**Problem statement**.
Please copy every line from the records below that contains the string "qquad".

[Stored data]
╭──
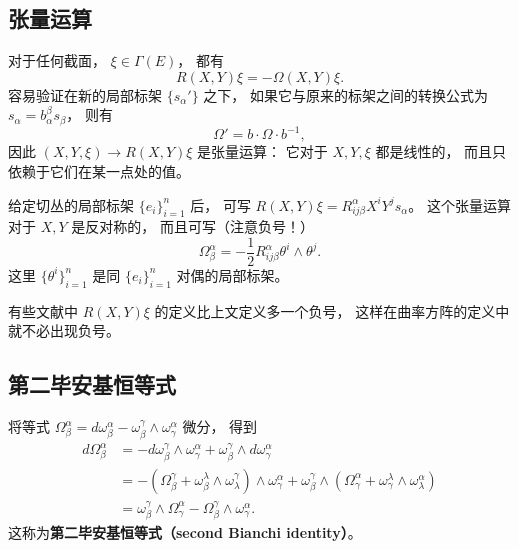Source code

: \subsection{张量运算}
对于任何截面， $\xi\in\Gamma(E)$， 都有
$$
R(X,Y)\xi=-\Omega(X,Y)\xi.
$$
容易验证在新的局部标架 $\{s_\alpha'\}$ 之下， 如果它与原来的标架之间的转换公式为 $s_\alpha=b_\alpha^\beta s_\beta$， 则有
$$
\Omega'=b\cdot\Omega \cdot b^{-1},
$$
因此 $(X,Y,\xi)\to R(X,Y)\xi$ 是张量运算： 它对于 $X,Y,\xi$ 都是线性的， 而且只依赖于它们在某一点处的值。 

给定切丛的局部标架 $\{e_i\}_{i=1}^n$ 后， 可写 $R(X,Y)\xi=R^\alpha_{ij\beta}X^iY^js_\alpha$。 这个张量运算对于 $X,Y$ 是反对称的， 而且可写（注意负号！）
$$
\Omega_\beta^\alpha=-\frac{1}{2}R^\alpha_{ij\beta}\theta^i\wedge\theta^j.
$$
这里 $\{\theta^i\}_{i=1}^n$ 是同 $\{e_i\}_{i=1}^n$ 对偶的局部标架。

有些文献中 $R(X,Y)\xi$ 的定义比上文定义多一个负号， 这样在曲率方阵的定义中就不必出现负号。

\subsection{第二毕安基恒等式}
将等式 $\Omega_\beta^\alpha=d\omega_\beta^\alpha-\omega_\beta^\gamma\wedge\omega_\gamma^\alpha$ 微分， 得到
$$
\begin{aligned}
d\Omega_\beta^\alpha&=-d\omega_\beta^\gamma\wedge\omega_\gamma^\alpha+\omega_\beta^\gamma\wedge d\omega_\gamma^\alpha\\
&=-(\Omega_\beta^\gamma+\omega_\beta^\lambda\wedge\omega_\lambda^\gamma)\wedge\omega_\gamma^\alpha
+\omega_\beta^\gamma\wedge(\Omega_\gamma^\alpha+\omega_\gamma^\lambda\wedge\omega_\lambda^\alpha)\\
&=\omega_\beta^\gamma\wedge\Omega_\gamma^\alpha-\Omega_\beta^\gamma\wedge\omega_\gamma^\alpha.
\end{aligned}
$$
这称为\textbf{第二毕安基恒等式（second Bianchi identity）}。
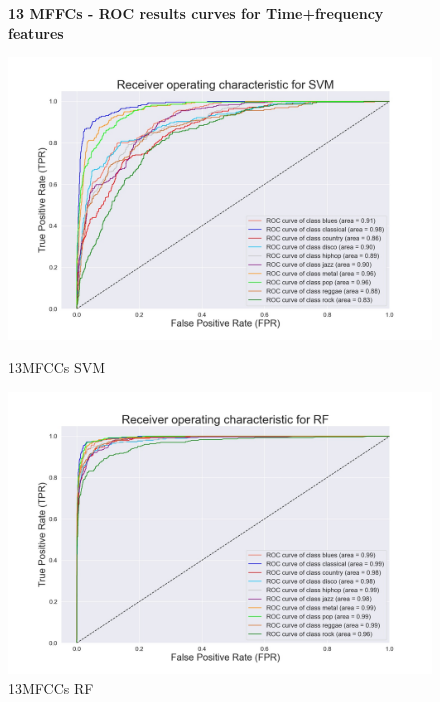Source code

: \documentclass[conference]{IEEEtran}
\begin{document}
\begin{figure}[!ht]
    \begin{center}
        \small\textbf{13 MFFCs - ROC results curves for Time+frequency features}\par\medskip
        \begin{minipage}[t]{.24\textwidth}
            \centering
            \includegraphics[width=\textwidth]{plot/SL/all_features/13/SVM_13MFCC_10000_10GEN_GTZAN - ROC Plot.jpg}
            \caption{13MFCCs SVM}
            \label{fig:13MFCCs SVM Time+frequency Features}
        \end{minipage}
        \begin{minipage}[t]{.24\textwidth}
            \centering
            \includegraphics[width=\textwidth]{plot/SL/all_features/13/RF_13MFCC_10000_10GEN_GTZAN - ROC Plot.jpg}
            \caption{13MFCCs RF}
            \label{fig:13MFCCs RF Time+frequency Features}

\end{minipage}
\end{center}
\end{figure}
\end{document}
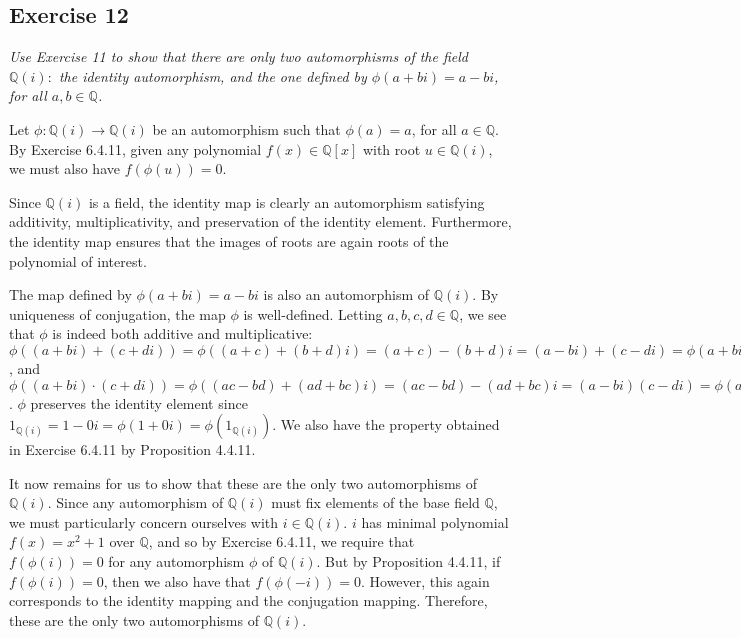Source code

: \subsection*{Exercise 12}
\textit{Use Exercise 11 to show that there are only two automorphisms of the field $\mathbb{Q}(i):$ the identity automorphism, and the one defined by $\phi(a + bi) = a - bi$, for all $a, b \in \mathbb{Q}$.}

\vspace{5 mm}
Let $\phi: \mathbb{Q}(i) \rightarrow \mathbb{Q}(i)$ be an automorphism such that $\phi(a) = a$, for all $a \in \mathbb{Q}$. By Exercise 6.4.11, given any polynomial $f(x) \in \mathbb{Q}[x]$ with root $u \in \mathbb{Q}(i)$, we must also have $f(\phi(u)) = 0$.

Since $\mathbb{Q}(i)$ is a field, the identity map is clearly an automorphism satisfying additivity, multiplicativity, and preservation of the identity element. Furthermore, the identity map ensures that the images of roots are again roots of the polynomial of interest.

The map defined by $\phi(a + bi) = a - bi$ is also an automorphism of $\mathbb{Q}(i)$. By uniqueness of conjugation, the map $\phi$ is well-defined. Letting $a,b,c,d \in \mathbb{Q}$, we see that $\phi$ is indeed both additive and multiplicative: $\phi((a+bi) + (c+di)) = \phi((a+c) + (b+d)i) = (a+c) - (b+d)i = (a-bi) + (c-di) = \phi(a+bi) + \phi(c+di)$, and $\phi((a+bi)\cdot(c+di)) = \phi((ac-bd)+(ad+bc)i) = (ac-bd) - (ad+bc)i = (a-bi)(c-di) = \phi(a+bi)\phi(c+di)$. $\phi$ preserves the identity element since $1_{\mathbb{Q}(i)} = 1 - 0i = \phi(1+0i) = \phi(1_{\mathbb{Q}(i)})$. We also have the property obtained in Exercise 6.4.11 by Proposition 4.4.11.

It now remains for us to show that these are the only two automorphisms of $\mathbb{Q}(i)$. Since any automorphism of $\mathbb{Q}(i)$ must fix elements of the base field $\mathbb{Q}$, we must particularly concern ourselves with $i \in \mathbb{Q}(i)$. $i$ has minimal polynomial $f(x) = x^2 + 1$ over $\mathbb{Q}$, and so by Exercise 6.4.11, we require that $f(\phi(i)) = 0$ for any automorphism $\phi$ of $\mathbb{Q}(i)$. But by Proposition 4.4.11, if $f(\phi(i)) = 0$, then we also have that $f(\phi(-i)) = 0$. However, this again corresponds to the identity mapping and the conjugation mapping. Therefore, these are the only two automorphisms of $\mathbb{Q}(i)$.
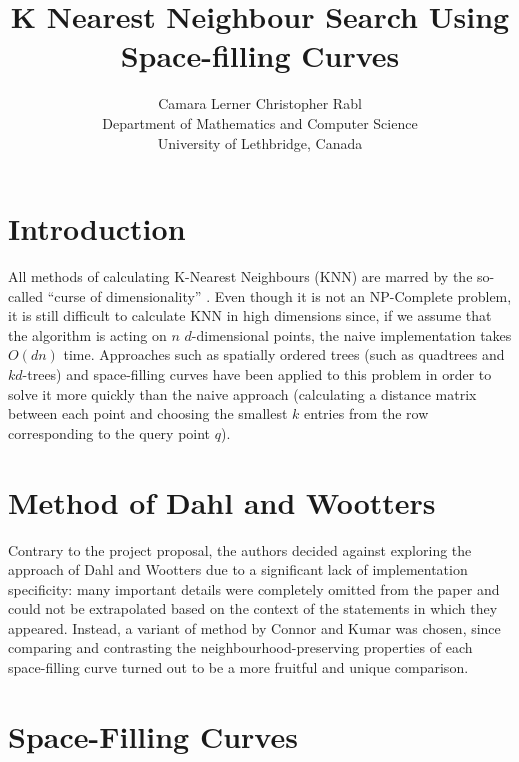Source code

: \documentclass[10pt]{article}
\begin{document}
\title{K Nearest Neighbour Search Using Space-filling Curves}
\author{Camara Lerner \hspace{2cm} Christopher Rabl \\
  Department of Mathematics and Computer Science \\
  University of Lethbridge, Canada}

\maketitle

\section{Introduction}

All methods of calculating K-Nearest Neighbours (KNN) are marred by the so-called ``curse of dimensionality'' \cite{Bellman:2003}. Even though it is not an NP-Complete problem, it is still difficult to calculate KNN in high dimensions since, if we assume that the algorithm is acting on $n$ $d$-dimensional points, the naive implementation takes $O(dn)$ time. Approaches such as spatially ordered trees (such as quadtrees and $kd$-trees) and space-filling curves have been applied to this problem in order to solve it more quickly than the naive approach (calculating a distance matrix between each point and choosing the smallest $k$ entries from the row corresponding to the query point $q$).

\section{Method of Dahl and Wootters}

Contrary to the project proposal, the authors decided against exploring the approach of Dahl and Wootters \cite{Dahl:2008} due to a significant lack of implementation specificity: many important details were completely omitted from the paper and could not be extrapolated based on the context of the statements in which they appeared. Instead, a variant of method by Connor and Kumar \cite{Connor:2010} was chosen, since comparing and contrasting the neighbourhood-preserving properties of each space-filling curve turned out to be a more fruitful and unique comparison.

\section{Space-Filling Curves}
\end{document}
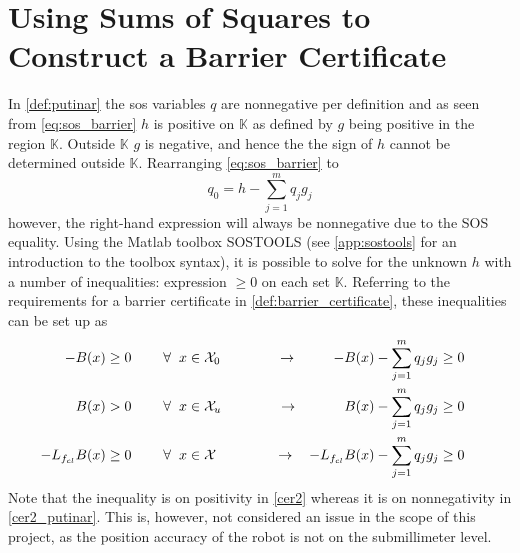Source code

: \section{Using Sums of Squares to Construct a Barrier Certificate}
In \autoref{def:putinar} the \gls{sos} variables $q$ are nonnegative per definition and as seen from \autoref{eq:sos_barrier} $h$ is positive on $\mathbb{K}$ as defined by $g$ being positive in the region $\mathbb{K}$. Outside $\mathbb{K}$ $g$ is negative, and hence the the sign of $h$ cannot be determined outside $\mathbb{K}$.
Rearranging \autoref{eq:sos_barrier} to
\begin{equation}
q_0 = h - \sum _{j=1}^{m}q_jg_j \label{eq:putinar_sos}
\end{equation} 
however, the right-hand expression will always be nonnegative due to the SOS equality. Using the Matlab toolbox SOSTOOLS (see \autoref{app:sostools} for an introduction to the toolbox syntax), it is possible to solve for the unknown $h$ with a number of inequalities: expression $\geq 0$ on each set $\mathbb{K}$. Referring to the requirements for a barrier certificate in \autoref{def:barrier_certificate}, these inequalities can be set up as
\begin{subequations}\label{eq:barrier_constraints_putinar}
\begin{flalign}
	-B(x) &\geq 0 \hspace{0.8cm}  \forall \hspace{2mm} x \in \mathcal{X}_0 \qquad\qquad \rightarrow& 
	-B(x) - \sum _{j=1}^{m}q_jg_j &\geq 0 && \label{cer1_putinar}\\
	B(x) &> 0 \hspace{0.8cm}  \forall \hspace{2mm} x \in \mathcal{X}_u \qquad\qquad \rightarrow& 
	B(x) - \sum _{j=1}^{m}q_jg_j &\geq 0 &&\label{cer2_putinar} \\
	-L_{f_{cl}}B(x) &\geq 0 \hspace{0.8cm}  \forall \hspace{2mm} x \in \mathcal{X} \qquad\qquad\, \rightarrow& 
	-L_{f_{cl}}B(x) - \sum _{j=1}^{m}q_jg_j &\geq 0 && \label{cer3_putinar}
\end{flalign}
\end{subequations}
Note that the inequality is on positivity in \autoref{cer2} whereas it is on nonnegativity in \autoref{cer2_putinar}. This is, however, not considered an issue in the scope of this project, as the position accuracy of the robot is not on the submillimeter level. 

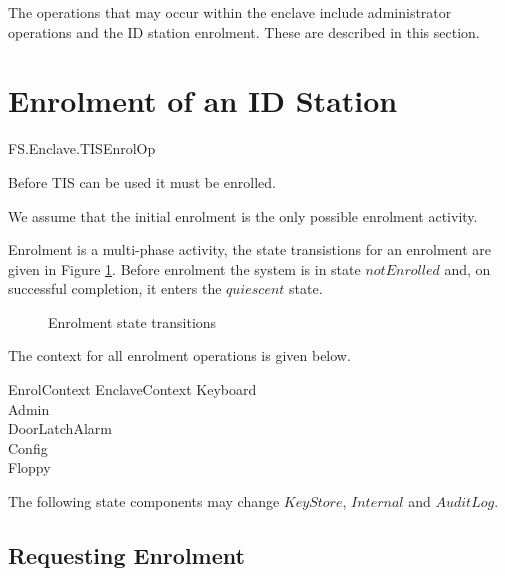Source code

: The operations that may occur within the enclave include
administrator operations and the ID station enrolment. These are
described in this section.

\section{Enrolment of an ID Station}

\begin{traceunit}{FS.Enclave.TISEnrolOp}
\end{traceunit}

Before TIS can be used it must be enrolled.

We assume
that the initial enrolment is the only possible enrolment activity.

Enrolment is a multi-phase activity, the state transistions for an
enrolment are given in Figure \ref{fig:enrol}. Before enrolment the
system is in state $notEnrolled$ and, on successful completion, it
enters the $quiescent$ state.

\begin{figure}[htbp]
  \begin{center}
    \leavevmode
    \caption{Enrolment state transitions}
    \label{fig:enrol}
  \end{center}
\end{figure}

The context for all enrolment operations is given below.

\begin{schema}{EnrolContext}
        EnclaveContext
\also
        \Xi Keyboard
\\      \Xi Admin
\\      \Xi DoorLatchAlarm
\\      \Xi Config
\\      \Xi Floppy
\end{schema}

\begin{Zcomment}
\item
The following state components may change
$KeyStore$, $Internal$ and $AuditLog$. 
\end{Zcomment}


\subsection{Requesting Enrolment}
╰──
**Exercise response**.
	-B(x) &\geq 0 \hspace{0.8cm}  \forall \hspace{2mm} x \in \mathcal{X}_0 \qquad\qquad \rightarrow& 
	B(x) &> 0 \hspace{0.8cm}  \forall \hspace{2mm} x \in \mathcal{X}_u \qquad\qquad \rightarrow& 
	-L_{f_{cl}}B(x) &\geq 0 \hspace{0.8cm}  \forall \hspace{2mm} x \in \mathcal{X} \qquad\qquad\, \rightarrow& 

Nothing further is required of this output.